Quand on dit que « Aimer son prochain comme soi-même » suppose un petit peu de s’aimer soi-même, ça vaut aussi pour son pays. Réapprenons à aimer notre pays, notre société, à la trouver belle, à rendre grâce pour ça, en sorte d’avoir mieux conscience de tout ce qu’on a sans le mériter, et de retrouver l’envie d’y accueillir ceux qui ne sont pas aussi favorisés que nous.

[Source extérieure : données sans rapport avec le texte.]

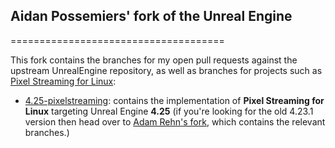 ## Aidan Possemiers' fork of the Unreal Engine
=====================================

This fork contains the branches for my open pull requests against the upstream UnrealEngine repository, as well as branches for projects such as [Pixel Streaming for Linux](https://adamrehn.com/articles/pixel-streaming-in-linux-containers/):

- [4.25-pixelstreaming](https://github.com/ImmortalEmperor/UnrealEngine/tree/4.25-pixelstreaming): contains the implementation of **Pixel Streaming for Linux** targeting Unreal Engine **4.25** (if you're looking for the old 4.23.1 version then head over to [Adam Rehn's fork](https://github.com/adamrehn/UnrealEngine/tree/4.23.1-pixelstreaming), which contains the relevant branches.)

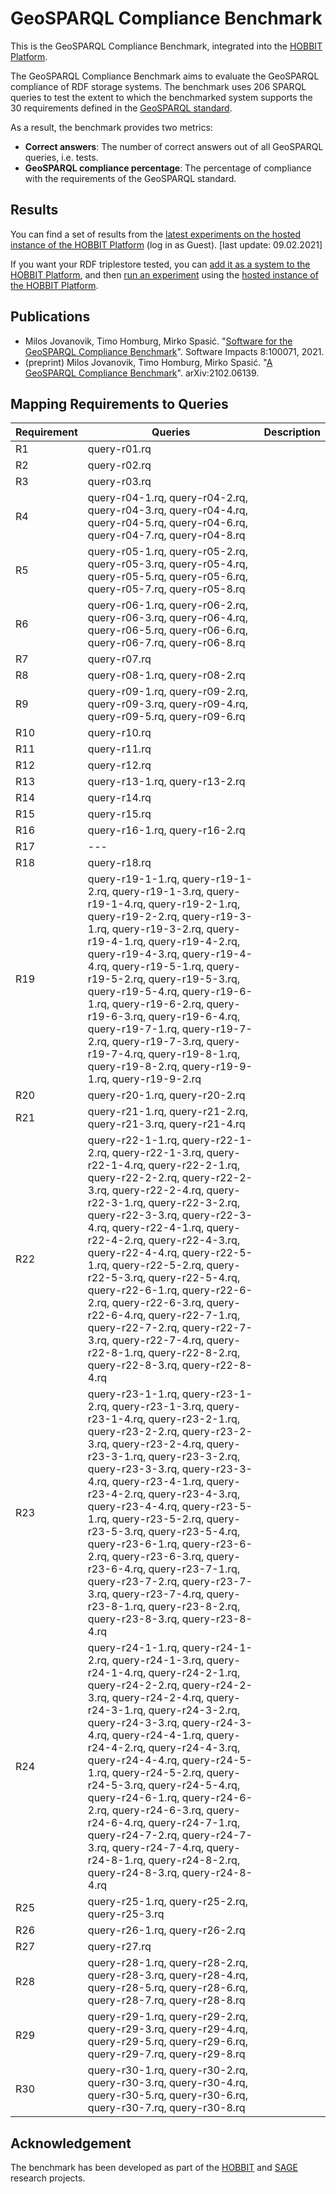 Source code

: # GeoSPARQL Compliance Benchmark

This is the GeoSPARQL Compliance Benchmark, integrated into the [HOBBIT Platform](https://github.com/hobbit-project/platform).

The GeoSPARQL Compliance Benchmark aims to evaluate the GeoSPARQL compliance of RDF storage systems. The benchmark uses
206 SPARQL queries to test the extent to which the benchmarked system supports the 30 requirements defined in the [GeoSPARQL standard](https://www.ogc.org/standards/geosparql).

As a result, the benchmark provides two metrics:
 * **Correct answers**: The number of correct answers out of all GeoSPARQL queries, i.e. tests.
 * **GeoSPARQL compliance percentage**: The percentage of compliance with the requirements of the GeoSPARQL standard.

## Results

You can find a set of results from the [latest experiments on the hosted instance of the HOBBIT Platform](https://master.project-hobbit.eu/experiments/1612476122572,1612477003063,1612476116049,1612477500164,1612661614510,1612637531673,1612828110551,1612477849872)
(log in as Guest). [last update: 09.02.2021]

If you want your RDF triplestore tested, you can [add it as a system to the HOBBIT Platform](https://hobbit-project.github.io/system_integration.html),
and then [run an experiment](https://hobbit-project.github.io/benchmarking.html) using the [hosted instance of the HOBBIT Platform](https://hobbit-project.github.io/master.html).

## Publications

 * Milos Jovanovik, Timo Homburg, Mirko Spasić. "[Software for the GeoSPARQL Compliance Benchmark](https://doi.org/10.1016/j.simpa.2021.100071)". Software Impacts 8:100071, 2021.
 * (preprint) Milos Jovanovik, Timo Homburg, Mirko Spasić. "[A GeoSPARQL Compliance Benchmark](https://arxiv.org/abs/2102.06139)". arXiv:2102.06139.

## Mapping Requirements to Queries

Requirement | Queries | Description
--- | --- | --- 
R1 | query-r01.rq | 
R2 | query-r02.rq | 
R3 | query-r03.rq | 
R4 | query-r04-1.rq, query-r04-2.rq, query-r04-3.rq, query-r04-4.rq, query-r04-5.rq, query-r04-6.rq, query-r04-7.rq, query-r04-8.rq | 
R5 | query-r05-1.rq, query-r05-2.rq, query-r05-3.rq, query-r05-4.rq, query-r05-5.rq, query-r05-6.rq, query-r05-7.rq, query-r05-8.rq | 
R6 | query-r06-1.rq, query-r06-2.rq, query-r06-3.rq, query-r06-4.rq, query-r06-5.rq, query-r06-6.rq, query-r06-7.rq, query-r06-8.rq | 
R7 | query-r07.rq | 
R8 | query-r08-1.rq, query-r08-2.rq | 
R9 | query-r09-1.rq, query-r09-2.rq, query-r09-3.rq, query-r09-4.rq, query-r09-5.rq, query-r09-6.rq | 
R10 | query-r10.rq | 
R11 | query-r11.rq | 
R12 | query-r12.rq | 
R13 | query-r13-1.rq, query-r13-2.rq | 
R14 | query-r14.rq | 
R15 | query-r15.rq | 
R16 | query-r16-1.rq, query-r16-2.rq | 
R17 | --- | 
R18 | query-r18.rq | 
R19 | query-r19-1-1.rq, query-r19-1-2.rq, query-r19-1-3.rq, query-r19-1-4.rq, query-r19-2-1.rq, query-r19-2-2.rq, query-r19-3-1.rq, query-r19-3-2.rq, query-r19-4-1.rq, query-r19-4-2.rq, query-r19-4-3.rq, query-r19-4-4.rq, query-r19-5-1.rq, query-r19-5-2.rq, query-r19-5-3.rq, query-r19-5-4.rq, query-r19-6-1.rq, query-r19-6-2.rq, query-r19-6-3.rq, query-r19-6-4.rq, query-r19-7-1.rq, query-r19-7-2.rq, query-r19-7-3.rq, query-r19-7-4.rq, query-r19-8-1.rq, query-r19-8-2.rq, query-r19-9-1.rq, query-r19-9-2.rq | 
R20 | query-r20-1.rq, query-r20-2.rq |
R21 | query-r21-1.rq, query-r21-2.rq, query-r21-3.rq, query-r21-4.rq | 
R22 | query-r22-1-1.rq, query-r22-1-2.rq, query-r22-1-3.rq, query-r22-1-4.rq, query-r22-2-1.rq, query-r22-2-2.rq, query-r22-2-3.rq, query-r22-2-4.rq, query-r22-3-1.rq, query-r22-3-2.rq, query-r22-3-3.rq, query-r22-3-4.rq, query-r22-4-1.rq, query-r22-4-2.rq, query-r22-4-3.rq, query-r22-4-4.rq, query-r22-5-1.rq, query-r22-5-2.rq, query-r22-5-3.rq, query-r22-5-4.rq, query-r22-6-1.rq, query-r22-6-2.rq, query-r22-6-3.rq, query-r22-6-4.rq, query-r22-7-1.rq, query-r22-7-2.rq, query-r22-7-3.rq, query-r22-7-4.rq, query-r22-8-1.rq, query-r22-8-2.rq, query-r22-8-3.rq, query-r22-8-4.rq | 
R23 | query-r23-1-1.rq, query-r23-1-2.rq, query-r23-1-3.rq, query-r23-1-4.rq, query-r23-2-1.rq, query-r23-2-2.rq, query-r23-2-3.rq, query-r23-2-4.rq, query-r23-3-1.rq, query-r23-3-2.rq, query-r23-3-3.rq, query-r23-3-4.rq, query-r23-4-1.rq, query-r23-4-2.rq, query-r23-4-3.rq, query-r23-4-4.rq, query-r23-5-1.rq, query-r23-5-2.rq, query-r23-5-3.rq, query-r23-5-4.rq, query-r23-6-1.rq, query-r23-6-2.rq, query-r23-6-3.rq, query-r23-6-4.rq, query-r23-7-1.rq, query-r23-7-2.rq, query-r23-7-3.rq, query-r23-7-4.rq, query-r23-8-1.rq, query-r23-8-2.rq, query-r23-8-3.rq, query-r23-8-4.rq | 
R24 | query-r24-1-1.rq, query-r24-1-2.rq, query-r24-1-3.rq, query-r24-1-4.rq, query-r24-2-1.rq, query-r24-2-2.rq, query-r24-2-3.rq, query-r24-2-4.rq, query-r24-3-1.rq, query-r24-3-2.rq, query-r24-3-3.rq, query-r24-3-4.rq, query-r24-4-1.rq, query-r24-4-2.rq, query-r24-4-3.rq, query-r24-4-4.rq, query-r24-5-1.rq, query-r24-5-2.rq, query-r24-5-3.rq, query-r24-5-4.rq, query-r24-6-1.rq, query-r24-6-2.rq, query-r24-6-3.rq, query-r24-6-4.rq, query-r24-7-1.rq, query-r24-7-2.rq, query-r24-7-3.rq, query-r24-7-4.rq, query-r24-8-1.rq, query-r24-8-2.rq, query-r24-8-3.rq, query-r24-8-4.rq | 
R25 | query-r25-1.rq, query-r25-2.rq, query-r25-3.rq | 
R26 | query-r26-1.rq, query-r26-2.rq | 
R27 | query-r27.rq | 
R28 | query-r28-1.rq, query-r28-2.rq, query-r28-3.rq, query-r28-4.rq, query-r28-5.rq, query-r28-6.rq, query-r28-7.rq, query-r28-8.rq | 
R29 | query-r29-1.rq, query-r29-2.rq, query-r29-3.rq, query-r29-4.rq, query-r29-5.rq, query-r29-6.rq, query-r29-7.rq, query-r29-8.rq | 
R30 | query-r30-1.rq, query-r30-2.rq, query-r30-3.rq, query-r30-4.rq, query-r30-5.rq, query-r30-6.rq, query-r30-7.rq, query-r30-8.rq | 

## Acknowledgement

The benchmark has been developed as part of the [HOBBIT](https://project-hobbit.eu) and [SAGE](https://sage.cs.uni-paderborn.de/sage/) research projects.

Je remercie aussi OA pour son témoignage, ci-dessus. Il me rappelle aussi que les enfants sont un merveilleux exemples : enfermés sur eux-mêmes, ils feront caprices sur caprices pour accumuler jouets et loisirs, sans plus avoir conscience de la chance qu’ils ont. Mais donnez-leur ne serait-ce qu’une fois l’occasion de passer un peu de temps avec des personnes défavorisées, et ils sauront spontanément se priver pour partager. C’est peut-être aussi pour cela que la Christ nous demande de devenir semblables à des petits enfants.
« A-t-il jamais appelé à accueillir sans discernement, sans limite ? »

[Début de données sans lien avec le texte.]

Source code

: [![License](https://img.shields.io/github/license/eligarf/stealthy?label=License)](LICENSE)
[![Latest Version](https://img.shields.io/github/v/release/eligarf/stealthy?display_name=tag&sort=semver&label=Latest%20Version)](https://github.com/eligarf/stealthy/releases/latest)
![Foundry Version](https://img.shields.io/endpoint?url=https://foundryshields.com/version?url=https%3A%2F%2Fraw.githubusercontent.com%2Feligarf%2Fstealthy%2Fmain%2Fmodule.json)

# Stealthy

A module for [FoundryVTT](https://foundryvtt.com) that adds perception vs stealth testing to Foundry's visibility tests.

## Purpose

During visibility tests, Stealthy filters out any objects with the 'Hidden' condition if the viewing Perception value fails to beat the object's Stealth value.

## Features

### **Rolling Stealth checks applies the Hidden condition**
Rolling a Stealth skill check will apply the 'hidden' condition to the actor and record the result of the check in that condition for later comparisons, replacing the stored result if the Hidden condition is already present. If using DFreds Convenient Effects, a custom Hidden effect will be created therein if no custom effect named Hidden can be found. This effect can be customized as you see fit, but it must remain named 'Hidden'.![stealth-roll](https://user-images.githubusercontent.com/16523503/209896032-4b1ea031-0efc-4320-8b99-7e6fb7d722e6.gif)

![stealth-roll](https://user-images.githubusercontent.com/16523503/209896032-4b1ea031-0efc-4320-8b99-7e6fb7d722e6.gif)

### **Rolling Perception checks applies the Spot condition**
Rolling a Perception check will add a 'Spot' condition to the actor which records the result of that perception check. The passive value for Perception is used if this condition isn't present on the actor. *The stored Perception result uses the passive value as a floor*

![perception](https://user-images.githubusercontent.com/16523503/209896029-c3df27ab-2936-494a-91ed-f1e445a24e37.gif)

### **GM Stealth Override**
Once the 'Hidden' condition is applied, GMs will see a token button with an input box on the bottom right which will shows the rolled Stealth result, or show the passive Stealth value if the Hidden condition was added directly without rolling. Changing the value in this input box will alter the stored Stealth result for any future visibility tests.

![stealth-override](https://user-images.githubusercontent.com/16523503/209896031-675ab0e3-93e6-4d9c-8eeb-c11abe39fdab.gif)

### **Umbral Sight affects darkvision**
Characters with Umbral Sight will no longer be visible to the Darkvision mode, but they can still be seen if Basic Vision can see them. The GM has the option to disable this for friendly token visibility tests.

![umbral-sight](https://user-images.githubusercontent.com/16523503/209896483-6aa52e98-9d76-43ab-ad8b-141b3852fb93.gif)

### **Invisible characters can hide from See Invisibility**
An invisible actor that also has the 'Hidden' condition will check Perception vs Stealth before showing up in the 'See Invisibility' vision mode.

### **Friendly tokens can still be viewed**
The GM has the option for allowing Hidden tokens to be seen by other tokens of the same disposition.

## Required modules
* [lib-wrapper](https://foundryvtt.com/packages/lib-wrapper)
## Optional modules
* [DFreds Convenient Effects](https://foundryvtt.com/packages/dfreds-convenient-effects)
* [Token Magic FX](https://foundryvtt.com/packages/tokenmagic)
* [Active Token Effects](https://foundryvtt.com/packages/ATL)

Mais quand on appelle à cette prudence, quand on appelle à ces limites, on est, je vous cite encore, un « charognard » au « rejet compulsif ».
Cohérent. Comme toujours sur le sujet… En prétendant appeler à la nuance, vous tomber dans la haine la plus pure de quiconque ne pense pas comme vous. En prétendant ouvrir le débat, vous l’interdisez totalement en disqualifiant d’office quiconque oserait penser autrement que vous.
@ Pneumatis:
« on tiendrait moins de positions scandaleuses sur par exemple un conditionnement de l’accueil des migrants aux « bonnes manières » qu’on serait en droit d’attendre de leur part en retour. «
Encyclique « Pacem in Terris » (Paix sur la terre) – Jean XXIII
11 avril 1963
in « Le sort des minorités »
« 97 – On observera pourtant que ces minorités, soit par réaction contre la situation pénible qui leur est imposée, soit en raison des vicissitudes de leur passé, sont assez souvent portées à exagérer l’importance de leurs particularités, au point même de les faire passer avant les valeurs humaines universelles, comme si le bien de toute la famille humaine devait être subordonné aux intérêts de leur propre nation. Il serait normal, au contraire, que les intéressés prennent également conscience des avantages de leur condition : le contact quotidien avec des hommes dotés d’une culture ou d’une civilisation différente les enrichit spirituellement et intellectuellement et leur offre la possibilité d’assimiler progressivement les valeurs propres au milieu dans lequel ils se trouvent implantés. Cela se réalisera s’ils constituent comme un pont qui facilite la circulation de la vie, sous ses formes diverses, entre les différentes traditions ou cultures, et non pas une zone de friction, cause de dommages sans nombre et obstacle à tout progrès et à toute évolution. »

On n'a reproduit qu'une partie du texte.